Exercise requirements: For this exercise, restate word for word only the lines from the first line of the data to the line containing "of stability of the crack.".
==== Data records
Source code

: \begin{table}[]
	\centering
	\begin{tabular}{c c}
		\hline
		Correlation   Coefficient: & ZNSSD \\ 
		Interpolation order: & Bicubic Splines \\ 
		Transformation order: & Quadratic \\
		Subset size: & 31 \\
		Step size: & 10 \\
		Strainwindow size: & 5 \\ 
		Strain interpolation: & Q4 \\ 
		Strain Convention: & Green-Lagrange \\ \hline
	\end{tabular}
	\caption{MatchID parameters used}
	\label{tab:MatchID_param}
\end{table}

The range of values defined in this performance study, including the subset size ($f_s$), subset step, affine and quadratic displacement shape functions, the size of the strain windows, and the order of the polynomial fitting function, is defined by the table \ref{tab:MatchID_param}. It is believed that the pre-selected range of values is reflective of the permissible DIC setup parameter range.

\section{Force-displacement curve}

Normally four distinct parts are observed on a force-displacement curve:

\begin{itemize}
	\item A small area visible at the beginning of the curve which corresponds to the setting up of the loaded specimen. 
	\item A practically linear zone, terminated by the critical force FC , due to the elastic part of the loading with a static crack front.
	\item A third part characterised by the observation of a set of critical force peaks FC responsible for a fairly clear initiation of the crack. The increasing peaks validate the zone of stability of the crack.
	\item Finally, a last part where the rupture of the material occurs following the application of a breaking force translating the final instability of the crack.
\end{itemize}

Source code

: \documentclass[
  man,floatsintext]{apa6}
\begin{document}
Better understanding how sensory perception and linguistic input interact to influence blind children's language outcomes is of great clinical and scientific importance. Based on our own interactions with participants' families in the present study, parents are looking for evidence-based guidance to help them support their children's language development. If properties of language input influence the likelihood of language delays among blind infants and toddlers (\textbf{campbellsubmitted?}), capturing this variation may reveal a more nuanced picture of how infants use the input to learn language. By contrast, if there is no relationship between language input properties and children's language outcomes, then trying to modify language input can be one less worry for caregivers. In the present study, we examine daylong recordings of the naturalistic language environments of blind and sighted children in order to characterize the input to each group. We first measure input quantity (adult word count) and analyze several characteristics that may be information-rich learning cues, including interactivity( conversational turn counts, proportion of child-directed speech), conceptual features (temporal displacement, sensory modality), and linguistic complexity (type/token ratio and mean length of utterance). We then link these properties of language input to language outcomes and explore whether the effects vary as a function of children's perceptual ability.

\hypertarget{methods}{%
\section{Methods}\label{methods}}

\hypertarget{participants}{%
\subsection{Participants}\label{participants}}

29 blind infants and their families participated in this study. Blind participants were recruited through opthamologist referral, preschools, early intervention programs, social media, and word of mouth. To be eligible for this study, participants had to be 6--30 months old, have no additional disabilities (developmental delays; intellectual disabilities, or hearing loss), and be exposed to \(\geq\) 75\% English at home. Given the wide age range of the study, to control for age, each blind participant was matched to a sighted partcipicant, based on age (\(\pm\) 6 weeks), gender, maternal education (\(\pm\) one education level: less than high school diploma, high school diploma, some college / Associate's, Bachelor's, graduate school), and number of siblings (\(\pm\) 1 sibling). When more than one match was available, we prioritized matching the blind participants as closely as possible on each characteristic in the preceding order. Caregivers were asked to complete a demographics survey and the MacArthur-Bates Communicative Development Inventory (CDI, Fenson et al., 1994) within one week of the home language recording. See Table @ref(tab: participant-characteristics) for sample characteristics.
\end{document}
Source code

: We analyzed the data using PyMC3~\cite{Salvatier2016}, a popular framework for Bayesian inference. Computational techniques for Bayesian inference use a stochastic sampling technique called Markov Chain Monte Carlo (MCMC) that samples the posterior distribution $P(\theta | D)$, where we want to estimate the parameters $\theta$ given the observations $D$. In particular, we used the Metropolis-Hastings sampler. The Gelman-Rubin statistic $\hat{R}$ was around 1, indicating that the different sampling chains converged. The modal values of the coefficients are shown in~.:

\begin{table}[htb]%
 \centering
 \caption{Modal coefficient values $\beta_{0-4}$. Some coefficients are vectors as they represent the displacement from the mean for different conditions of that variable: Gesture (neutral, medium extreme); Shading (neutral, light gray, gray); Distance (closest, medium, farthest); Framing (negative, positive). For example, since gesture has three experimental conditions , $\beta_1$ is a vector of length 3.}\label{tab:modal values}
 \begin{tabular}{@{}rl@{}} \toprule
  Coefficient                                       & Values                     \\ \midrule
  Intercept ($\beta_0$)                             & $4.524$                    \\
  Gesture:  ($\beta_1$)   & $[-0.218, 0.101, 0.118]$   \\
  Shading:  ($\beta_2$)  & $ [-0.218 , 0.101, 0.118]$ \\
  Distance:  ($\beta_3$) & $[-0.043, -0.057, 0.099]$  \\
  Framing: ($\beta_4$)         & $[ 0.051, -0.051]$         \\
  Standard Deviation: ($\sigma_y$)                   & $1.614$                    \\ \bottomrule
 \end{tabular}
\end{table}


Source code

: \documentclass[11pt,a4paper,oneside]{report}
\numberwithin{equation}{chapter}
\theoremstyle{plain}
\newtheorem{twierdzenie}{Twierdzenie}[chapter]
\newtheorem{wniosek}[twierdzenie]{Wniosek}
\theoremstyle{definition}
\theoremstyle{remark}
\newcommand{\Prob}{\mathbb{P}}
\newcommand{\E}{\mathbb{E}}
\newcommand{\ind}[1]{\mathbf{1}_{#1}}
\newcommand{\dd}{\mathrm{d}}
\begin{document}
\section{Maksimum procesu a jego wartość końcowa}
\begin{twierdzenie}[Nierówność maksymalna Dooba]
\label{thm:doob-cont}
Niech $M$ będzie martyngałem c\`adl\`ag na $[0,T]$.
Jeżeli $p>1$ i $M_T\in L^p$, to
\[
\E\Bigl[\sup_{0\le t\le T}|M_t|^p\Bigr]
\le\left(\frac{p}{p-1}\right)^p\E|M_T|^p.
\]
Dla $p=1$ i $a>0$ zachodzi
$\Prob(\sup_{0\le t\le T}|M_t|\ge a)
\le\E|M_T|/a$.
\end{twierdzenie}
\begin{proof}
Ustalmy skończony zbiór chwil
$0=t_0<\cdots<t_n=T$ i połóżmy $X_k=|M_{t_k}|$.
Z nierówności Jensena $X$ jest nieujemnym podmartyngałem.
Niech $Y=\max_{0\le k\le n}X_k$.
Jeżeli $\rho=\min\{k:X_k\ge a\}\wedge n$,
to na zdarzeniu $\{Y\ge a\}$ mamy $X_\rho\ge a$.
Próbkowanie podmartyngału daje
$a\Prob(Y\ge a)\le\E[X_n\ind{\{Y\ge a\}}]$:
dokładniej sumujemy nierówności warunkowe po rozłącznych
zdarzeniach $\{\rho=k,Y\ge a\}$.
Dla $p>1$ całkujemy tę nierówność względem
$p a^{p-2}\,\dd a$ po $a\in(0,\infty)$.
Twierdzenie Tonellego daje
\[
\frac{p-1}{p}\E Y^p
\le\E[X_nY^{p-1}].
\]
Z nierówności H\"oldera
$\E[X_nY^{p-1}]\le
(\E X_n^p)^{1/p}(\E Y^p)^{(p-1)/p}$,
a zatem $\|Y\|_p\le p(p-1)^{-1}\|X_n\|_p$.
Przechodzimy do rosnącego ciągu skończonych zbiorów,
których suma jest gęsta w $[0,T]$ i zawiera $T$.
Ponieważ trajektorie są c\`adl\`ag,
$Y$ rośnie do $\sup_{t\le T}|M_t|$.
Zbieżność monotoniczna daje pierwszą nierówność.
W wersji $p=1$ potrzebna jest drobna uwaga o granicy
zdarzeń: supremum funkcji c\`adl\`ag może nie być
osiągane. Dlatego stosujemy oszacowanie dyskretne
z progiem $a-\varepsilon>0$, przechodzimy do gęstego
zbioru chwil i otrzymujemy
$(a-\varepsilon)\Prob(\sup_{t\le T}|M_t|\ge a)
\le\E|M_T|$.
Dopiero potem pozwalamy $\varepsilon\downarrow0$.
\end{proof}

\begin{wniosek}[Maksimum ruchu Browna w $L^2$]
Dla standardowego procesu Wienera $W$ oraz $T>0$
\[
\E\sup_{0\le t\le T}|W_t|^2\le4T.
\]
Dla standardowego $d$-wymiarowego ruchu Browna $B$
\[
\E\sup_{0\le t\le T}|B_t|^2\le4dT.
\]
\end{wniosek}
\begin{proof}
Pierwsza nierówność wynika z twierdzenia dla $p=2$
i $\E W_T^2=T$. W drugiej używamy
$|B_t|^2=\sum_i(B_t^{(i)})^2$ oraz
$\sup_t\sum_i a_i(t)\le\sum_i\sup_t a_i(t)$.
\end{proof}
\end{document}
========
Output for this task:
Source code

: \begin{table}[]
	\centering
	\begin{tabular}{c c}
		\hline
		Correlation   Coefficient: & ZNSSD \\ 
		Interpolation order: & Bicubic Splines \\ 
		Transformation order: & Quadratic \\
		Subset size: & 31 \\
		Step size: & 10 \\
		Strainwindow size: & 5 \\ 
		Strain interpolation: & Q4 \\ 
		Strain Convention: & Green-Lagrange \\ \hline
	\end{tabular}
	\caption{MatchID parameters used}
	\label{tab:MatchID_param}
\end{table}

The range of values defined in this performance study, including the subset size ($f_s$), subset step, affine and quadratic displacement shape functions, the size of the strain windows, and the order of the polynomial fitting function, is defined by the table \ref{tab:MatchID_param}. It is believed that the pre-selected range of values is reflective of the permissible DIC setup parameter range.

\section{Force-displacement curve}

Normally four distinct parts are observed on a force-displacement curve:

\begin{itemize}
	\item A small area visible at the beginning of the curve which corresponds to the setting up of the loaded specimen. 
	\item A practically linear zone, terminated by the critical force FC , due to the elastic part of the loading with a static crack front.
	\item A third part characterised by the observation of a set of critical force peaks FC responsible for a fairly clear initiation of the crack. The increasing peaks validate the zone of stability of the crack.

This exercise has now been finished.